Saturday, September 22, 2012

Immigrant Song

This appeared in today's Mint Lounge

THE NEWLYWEDS Nell Freudenberger


Details, dilemmas and domestic discord have been at the core of so-called novels of realism almost from the beginning. Despite huge shifts in the way we see the world, they keep coming, these everyday sagas of characters facing ups and downs and undergoing changes in their efforts to win through. In a 2008 essay, Zadie Smith had written that if the genre was to survive, lyrical realists would have to push a little harder and try and discover new ways of representation. Nevertheless, such explorations are few and far between, and Nell Freudenberger’s new novel can’t be counted as being among them.

Within her chosen genre, however, Freudenberger has proved herself to be an accomplished practitioner, as her debut short story collection, Lucky Girls, and subsequent novel, The Dissident, amply demonstrate. As with those books, The Newlyweds takes as its theme the predicament of a stranger in a strange land, of the cultural shifts and changing attitudes that immigrants have to undergo.

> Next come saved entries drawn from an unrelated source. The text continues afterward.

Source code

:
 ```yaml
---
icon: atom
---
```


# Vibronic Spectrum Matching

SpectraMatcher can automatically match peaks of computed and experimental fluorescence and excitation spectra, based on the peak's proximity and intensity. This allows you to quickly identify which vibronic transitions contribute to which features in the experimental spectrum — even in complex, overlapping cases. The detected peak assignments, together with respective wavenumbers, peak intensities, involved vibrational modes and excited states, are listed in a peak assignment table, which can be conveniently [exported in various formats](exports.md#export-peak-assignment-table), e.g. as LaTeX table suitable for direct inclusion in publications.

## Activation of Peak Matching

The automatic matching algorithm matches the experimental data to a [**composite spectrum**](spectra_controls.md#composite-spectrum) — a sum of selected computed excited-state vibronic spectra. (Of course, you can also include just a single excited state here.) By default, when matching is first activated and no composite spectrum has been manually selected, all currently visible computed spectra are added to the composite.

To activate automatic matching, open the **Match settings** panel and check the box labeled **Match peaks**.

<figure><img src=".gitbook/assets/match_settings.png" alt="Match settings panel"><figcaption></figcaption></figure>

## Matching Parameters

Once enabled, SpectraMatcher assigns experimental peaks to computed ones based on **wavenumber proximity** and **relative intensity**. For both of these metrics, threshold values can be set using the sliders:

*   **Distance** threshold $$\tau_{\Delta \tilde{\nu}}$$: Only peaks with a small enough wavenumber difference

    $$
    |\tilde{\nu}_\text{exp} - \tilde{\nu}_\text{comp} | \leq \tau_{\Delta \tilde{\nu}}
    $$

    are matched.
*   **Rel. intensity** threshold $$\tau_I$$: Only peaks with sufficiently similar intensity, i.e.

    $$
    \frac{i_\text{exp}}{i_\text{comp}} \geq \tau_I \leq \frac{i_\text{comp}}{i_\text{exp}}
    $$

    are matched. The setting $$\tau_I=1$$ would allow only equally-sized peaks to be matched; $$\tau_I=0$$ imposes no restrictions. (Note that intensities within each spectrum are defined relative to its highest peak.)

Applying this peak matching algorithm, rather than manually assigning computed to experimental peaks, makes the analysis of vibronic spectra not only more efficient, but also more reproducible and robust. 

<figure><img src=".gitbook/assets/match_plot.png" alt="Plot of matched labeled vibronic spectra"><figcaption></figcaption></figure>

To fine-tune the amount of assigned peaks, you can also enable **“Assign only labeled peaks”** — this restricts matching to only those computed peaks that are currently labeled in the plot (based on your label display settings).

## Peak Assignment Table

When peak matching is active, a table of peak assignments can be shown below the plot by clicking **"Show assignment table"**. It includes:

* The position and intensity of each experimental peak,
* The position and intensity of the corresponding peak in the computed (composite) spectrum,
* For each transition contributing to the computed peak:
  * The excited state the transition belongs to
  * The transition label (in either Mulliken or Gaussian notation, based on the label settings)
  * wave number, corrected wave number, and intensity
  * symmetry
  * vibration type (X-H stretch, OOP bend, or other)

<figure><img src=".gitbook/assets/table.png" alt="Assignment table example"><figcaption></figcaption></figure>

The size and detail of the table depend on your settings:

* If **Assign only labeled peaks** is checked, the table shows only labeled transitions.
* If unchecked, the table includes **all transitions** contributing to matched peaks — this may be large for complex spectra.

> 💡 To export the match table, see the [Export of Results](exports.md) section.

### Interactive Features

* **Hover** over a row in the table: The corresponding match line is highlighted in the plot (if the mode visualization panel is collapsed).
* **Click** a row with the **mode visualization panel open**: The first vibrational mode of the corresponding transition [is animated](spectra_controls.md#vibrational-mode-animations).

This is the story of Amina, a 24-year-old woman from Bangladesh, who comes to the United States to marry George, a “34-year-old SWM”, the two having developed an online relationship after George responded to Amina’s post on a matrimonial site. Far from home, ensconced in Rochester, Amina learns to navigate the contours of a new relationship and country. She meets George’s family, including his adopted free-spirited cousin, Kim, takes classes at a local college as well as a succession of jobs, including those of a shop assistant, yoga school receptionist and coffee shop barista. George turns out to be a conservative, Casaubon-like creature and her relationship with him, while not wildly exciting or disappointing, proceeds much of the time on an even keel as they discover each other’s strengths and weaknesses.

By providing particulars of Amina’s reactions to the food, surroundings, weather and her various adjustments and discoveries, Freudenberger thickens the narrative and adds verisimilitude. Inevitably, these put one in mind of other such fiction, notably by Jhumpa Lahiri and Monica Ali -- in whose accounts of displaced lives, it must be said, one finds more intimacy and granularity.

George and Amina’s conflicting points of view on living with family versus living alone provide one of the novel’s main pivots, allowing Freudenberger to explore differences in Western and Eastern attitudes. Finally, after three years in the United States, Amina returns to Bangladesh to bring her parents back with her. (The gifts she takes for her family and friends show Freudenberger’s eye for detail at its most acute.)  Back in her own country, Amina is immediately plunged into extended family squabbles and less-than-ideal living conditions. Here, she once again meets and is attracted to Nasir, a childhood friend – in fact, there’s a too-neat complementarity between this relationship and between that of George and Kim. Conflicts, though, are handled in an unvaryingly low-key and leisurely manner, as equations between Amina, George and her parents are played out.

One of the strengths of The Newlyweds is its nuanced rendering of cultural displacement; another is that Freudenberger sticks close to her characters without feeling the need to make overarching pronouncements. The Newlyweds checks all the right boxes, then, but in doing so it also emerges as a story that’s all too familiar. “It is only by sharing our stories that we become one community,” writes Amina in the novel’s closing lines, and while there’s no denying this sentiment, it’s also true that the tales that make the most impression are those that throw fresh light, or are rendered in fresh ways.